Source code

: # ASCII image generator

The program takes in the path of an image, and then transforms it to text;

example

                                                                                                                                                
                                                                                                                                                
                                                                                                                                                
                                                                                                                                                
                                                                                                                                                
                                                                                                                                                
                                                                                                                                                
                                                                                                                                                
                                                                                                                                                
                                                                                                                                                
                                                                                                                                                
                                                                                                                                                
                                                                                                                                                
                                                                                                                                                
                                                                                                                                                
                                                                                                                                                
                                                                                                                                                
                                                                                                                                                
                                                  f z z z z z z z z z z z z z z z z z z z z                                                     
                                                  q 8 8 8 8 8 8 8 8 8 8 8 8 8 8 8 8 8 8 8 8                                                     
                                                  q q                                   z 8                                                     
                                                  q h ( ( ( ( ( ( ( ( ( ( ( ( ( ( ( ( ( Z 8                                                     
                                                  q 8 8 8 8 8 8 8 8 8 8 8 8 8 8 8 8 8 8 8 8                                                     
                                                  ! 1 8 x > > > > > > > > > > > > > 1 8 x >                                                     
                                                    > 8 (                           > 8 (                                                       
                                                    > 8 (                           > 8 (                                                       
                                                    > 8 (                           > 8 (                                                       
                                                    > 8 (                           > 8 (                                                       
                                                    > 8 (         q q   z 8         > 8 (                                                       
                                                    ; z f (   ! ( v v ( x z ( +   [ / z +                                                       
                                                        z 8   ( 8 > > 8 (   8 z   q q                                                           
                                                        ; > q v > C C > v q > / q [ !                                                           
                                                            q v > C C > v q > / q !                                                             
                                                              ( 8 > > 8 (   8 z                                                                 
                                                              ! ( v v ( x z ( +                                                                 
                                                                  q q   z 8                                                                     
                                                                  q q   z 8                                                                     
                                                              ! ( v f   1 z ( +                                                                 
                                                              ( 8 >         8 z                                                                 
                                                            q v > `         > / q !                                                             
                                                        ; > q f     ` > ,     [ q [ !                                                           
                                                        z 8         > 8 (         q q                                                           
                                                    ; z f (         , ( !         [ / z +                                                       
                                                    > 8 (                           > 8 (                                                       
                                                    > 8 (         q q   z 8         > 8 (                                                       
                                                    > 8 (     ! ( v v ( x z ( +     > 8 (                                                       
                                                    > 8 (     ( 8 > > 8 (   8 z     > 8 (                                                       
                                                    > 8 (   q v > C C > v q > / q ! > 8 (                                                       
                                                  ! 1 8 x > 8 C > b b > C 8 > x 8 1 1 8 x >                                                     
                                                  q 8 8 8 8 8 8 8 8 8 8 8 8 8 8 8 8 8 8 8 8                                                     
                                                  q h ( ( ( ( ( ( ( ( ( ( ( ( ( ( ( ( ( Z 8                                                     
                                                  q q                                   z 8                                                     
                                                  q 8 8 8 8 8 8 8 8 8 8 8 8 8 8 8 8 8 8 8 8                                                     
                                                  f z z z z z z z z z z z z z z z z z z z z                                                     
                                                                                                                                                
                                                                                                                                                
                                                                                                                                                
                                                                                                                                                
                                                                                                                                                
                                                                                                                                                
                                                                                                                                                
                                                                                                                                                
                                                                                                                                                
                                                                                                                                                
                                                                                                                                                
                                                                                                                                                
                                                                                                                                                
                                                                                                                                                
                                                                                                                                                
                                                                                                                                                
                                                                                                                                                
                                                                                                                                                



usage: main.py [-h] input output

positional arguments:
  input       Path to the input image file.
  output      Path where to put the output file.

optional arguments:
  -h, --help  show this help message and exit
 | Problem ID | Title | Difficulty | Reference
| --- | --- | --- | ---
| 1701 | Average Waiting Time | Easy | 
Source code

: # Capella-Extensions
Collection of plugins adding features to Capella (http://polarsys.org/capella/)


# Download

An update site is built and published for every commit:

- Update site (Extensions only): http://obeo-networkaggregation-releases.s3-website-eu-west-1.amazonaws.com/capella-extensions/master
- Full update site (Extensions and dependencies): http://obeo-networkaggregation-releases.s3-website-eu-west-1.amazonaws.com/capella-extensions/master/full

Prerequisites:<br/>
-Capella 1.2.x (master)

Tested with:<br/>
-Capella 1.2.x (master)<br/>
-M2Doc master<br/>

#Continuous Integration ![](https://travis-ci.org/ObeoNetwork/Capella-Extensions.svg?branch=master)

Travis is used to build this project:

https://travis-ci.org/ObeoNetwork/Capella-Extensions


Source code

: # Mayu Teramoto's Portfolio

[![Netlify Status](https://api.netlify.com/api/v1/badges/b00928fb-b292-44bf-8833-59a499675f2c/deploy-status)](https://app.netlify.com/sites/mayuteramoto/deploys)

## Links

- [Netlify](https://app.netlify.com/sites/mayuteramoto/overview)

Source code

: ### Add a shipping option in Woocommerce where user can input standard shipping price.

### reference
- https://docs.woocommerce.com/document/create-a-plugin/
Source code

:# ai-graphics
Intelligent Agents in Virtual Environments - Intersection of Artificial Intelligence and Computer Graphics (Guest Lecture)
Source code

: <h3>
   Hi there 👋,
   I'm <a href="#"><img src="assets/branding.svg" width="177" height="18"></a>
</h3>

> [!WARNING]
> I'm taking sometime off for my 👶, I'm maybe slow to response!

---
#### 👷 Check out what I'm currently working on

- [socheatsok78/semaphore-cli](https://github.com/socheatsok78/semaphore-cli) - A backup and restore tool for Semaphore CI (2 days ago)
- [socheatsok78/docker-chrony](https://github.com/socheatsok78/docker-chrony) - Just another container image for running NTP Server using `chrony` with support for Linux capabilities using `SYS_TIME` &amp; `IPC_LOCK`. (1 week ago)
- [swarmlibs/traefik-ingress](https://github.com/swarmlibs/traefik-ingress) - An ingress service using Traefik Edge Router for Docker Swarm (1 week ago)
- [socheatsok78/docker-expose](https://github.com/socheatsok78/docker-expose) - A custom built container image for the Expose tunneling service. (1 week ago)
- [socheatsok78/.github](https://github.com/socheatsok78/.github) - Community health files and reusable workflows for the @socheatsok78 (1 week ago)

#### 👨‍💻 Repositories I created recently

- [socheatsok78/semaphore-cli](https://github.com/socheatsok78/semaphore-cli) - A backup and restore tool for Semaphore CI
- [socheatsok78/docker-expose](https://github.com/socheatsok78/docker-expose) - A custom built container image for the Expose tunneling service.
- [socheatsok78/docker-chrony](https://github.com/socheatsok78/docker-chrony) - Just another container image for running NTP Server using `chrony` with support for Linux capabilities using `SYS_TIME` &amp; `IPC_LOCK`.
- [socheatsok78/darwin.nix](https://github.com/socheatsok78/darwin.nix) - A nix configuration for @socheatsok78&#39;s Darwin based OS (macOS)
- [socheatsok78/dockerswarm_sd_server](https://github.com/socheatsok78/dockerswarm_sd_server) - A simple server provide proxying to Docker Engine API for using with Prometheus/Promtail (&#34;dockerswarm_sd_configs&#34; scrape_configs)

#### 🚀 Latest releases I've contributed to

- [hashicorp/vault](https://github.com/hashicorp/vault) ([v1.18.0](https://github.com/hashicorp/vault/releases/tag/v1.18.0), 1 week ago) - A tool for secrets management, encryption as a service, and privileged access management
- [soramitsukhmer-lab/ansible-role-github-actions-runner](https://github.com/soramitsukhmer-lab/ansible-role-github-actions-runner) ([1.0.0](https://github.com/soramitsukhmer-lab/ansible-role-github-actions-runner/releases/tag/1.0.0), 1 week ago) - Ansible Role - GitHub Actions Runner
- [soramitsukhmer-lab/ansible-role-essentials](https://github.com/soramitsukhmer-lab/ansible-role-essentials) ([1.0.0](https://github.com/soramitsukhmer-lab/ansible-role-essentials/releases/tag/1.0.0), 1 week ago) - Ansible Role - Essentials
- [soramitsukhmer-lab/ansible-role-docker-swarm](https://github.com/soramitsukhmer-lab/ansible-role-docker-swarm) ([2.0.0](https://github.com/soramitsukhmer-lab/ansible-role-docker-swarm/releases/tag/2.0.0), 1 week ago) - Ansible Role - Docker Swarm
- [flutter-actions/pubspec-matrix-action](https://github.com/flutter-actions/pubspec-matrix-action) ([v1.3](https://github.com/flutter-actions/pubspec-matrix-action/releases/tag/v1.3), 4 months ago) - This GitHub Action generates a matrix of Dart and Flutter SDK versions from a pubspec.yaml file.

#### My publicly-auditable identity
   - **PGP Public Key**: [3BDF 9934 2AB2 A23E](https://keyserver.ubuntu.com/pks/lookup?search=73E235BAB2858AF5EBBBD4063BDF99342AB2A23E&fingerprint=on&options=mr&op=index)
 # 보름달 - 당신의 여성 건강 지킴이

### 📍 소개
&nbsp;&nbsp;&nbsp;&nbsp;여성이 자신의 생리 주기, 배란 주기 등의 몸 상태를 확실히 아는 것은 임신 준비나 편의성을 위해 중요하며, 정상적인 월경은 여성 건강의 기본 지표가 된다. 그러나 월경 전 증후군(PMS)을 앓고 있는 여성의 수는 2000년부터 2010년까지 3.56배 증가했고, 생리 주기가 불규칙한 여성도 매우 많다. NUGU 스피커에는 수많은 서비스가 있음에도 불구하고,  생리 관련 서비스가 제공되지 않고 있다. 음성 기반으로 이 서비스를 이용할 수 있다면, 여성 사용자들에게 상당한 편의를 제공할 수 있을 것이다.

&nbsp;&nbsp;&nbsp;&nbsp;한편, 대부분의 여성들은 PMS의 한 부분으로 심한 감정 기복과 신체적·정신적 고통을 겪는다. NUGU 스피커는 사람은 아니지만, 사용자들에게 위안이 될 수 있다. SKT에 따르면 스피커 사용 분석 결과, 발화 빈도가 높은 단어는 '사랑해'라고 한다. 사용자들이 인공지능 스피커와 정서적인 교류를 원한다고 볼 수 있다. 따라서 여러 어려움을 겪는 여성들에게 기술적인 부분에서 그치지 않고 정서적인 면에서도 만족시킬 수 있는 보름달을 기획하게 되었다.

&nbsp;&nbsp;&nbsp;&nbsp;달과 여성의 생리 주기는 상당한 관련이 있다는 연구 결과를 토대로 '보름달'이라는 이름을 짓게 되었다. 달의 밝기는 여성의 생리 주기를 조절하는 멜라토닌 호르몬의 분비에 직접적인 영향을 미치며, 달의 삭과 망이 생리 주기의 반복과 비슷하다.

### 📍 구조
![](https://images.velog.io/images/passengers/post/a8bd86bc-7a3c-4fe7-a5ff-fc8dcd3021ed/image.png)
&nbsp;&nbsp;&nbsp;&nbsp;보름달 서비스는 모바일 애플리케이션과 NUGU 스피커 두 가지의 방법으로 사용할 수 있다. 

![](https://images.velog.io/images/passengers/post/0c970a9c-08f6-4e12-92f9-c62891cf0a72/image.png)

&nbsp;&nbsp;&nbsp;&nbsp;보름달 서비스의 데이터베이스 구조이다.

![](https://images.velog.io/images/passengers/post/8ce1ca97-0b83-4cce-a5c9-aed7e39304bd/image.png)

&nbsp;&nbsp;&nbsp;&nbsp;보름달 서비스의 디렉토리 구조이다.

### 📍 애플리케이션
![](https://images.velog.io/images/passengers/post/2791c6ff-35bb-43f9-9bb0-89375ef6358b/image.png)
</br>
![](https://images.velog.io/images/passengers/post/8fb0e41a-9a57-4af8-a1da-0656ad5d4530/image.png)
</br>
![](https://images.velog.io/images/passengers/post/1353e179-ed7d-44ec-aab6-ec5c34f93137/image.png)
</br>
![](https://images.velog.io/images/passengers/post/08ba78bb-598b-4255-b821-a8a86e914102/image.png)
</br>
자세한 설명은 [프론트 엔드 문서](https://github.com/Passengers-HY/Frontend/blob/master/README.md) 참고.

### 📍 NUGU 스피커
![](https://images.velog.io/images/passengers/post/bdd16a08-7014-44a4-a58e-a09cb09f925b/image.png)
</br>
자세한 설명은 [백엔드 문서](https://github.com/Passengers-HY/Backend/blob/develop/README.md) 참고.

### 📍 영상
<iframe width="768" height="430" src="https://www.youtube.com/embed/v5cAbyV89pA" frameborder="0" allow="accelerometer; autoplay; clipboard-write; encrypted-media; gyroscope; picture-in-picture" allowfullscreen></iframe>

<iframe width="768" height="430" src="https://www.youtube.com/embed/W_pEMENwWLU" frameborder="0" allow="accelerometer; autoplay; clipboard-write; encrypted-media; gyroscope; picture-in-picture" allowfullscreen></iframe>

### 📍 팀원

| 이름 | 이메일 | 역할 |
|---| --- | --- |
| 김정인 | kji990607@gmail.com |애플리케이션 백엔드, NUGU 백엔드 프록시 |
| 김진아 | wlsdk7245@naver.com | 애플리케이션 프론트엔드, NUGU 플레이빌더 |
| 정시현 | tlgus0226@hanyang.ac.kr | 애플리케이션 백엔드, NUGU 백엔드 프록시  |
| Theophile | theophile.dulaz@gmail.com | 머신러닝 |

■ Work to complete:
Go through the entries above and copy each line holding the string "clipboard".

■ Answer to this task:
<iframe width="768" height="430" src="https://www.youtube.com/embed/v5cAbyV89pA" frameborder="0" allow="accelerometer; autoplay; clipboard-write; encrypted-media; gyroscope; picture-in-picture" allowfullscreen></iframe>
<iframe width="768" height="430" src="https://www.youtube.com/embed/W_pEMENwWLU" frameborder="0" allow="accelerometer; autoplay; clipboard-write; encrypted-media; gyroscope; picture-in-picture" allowfullscreen></iframe>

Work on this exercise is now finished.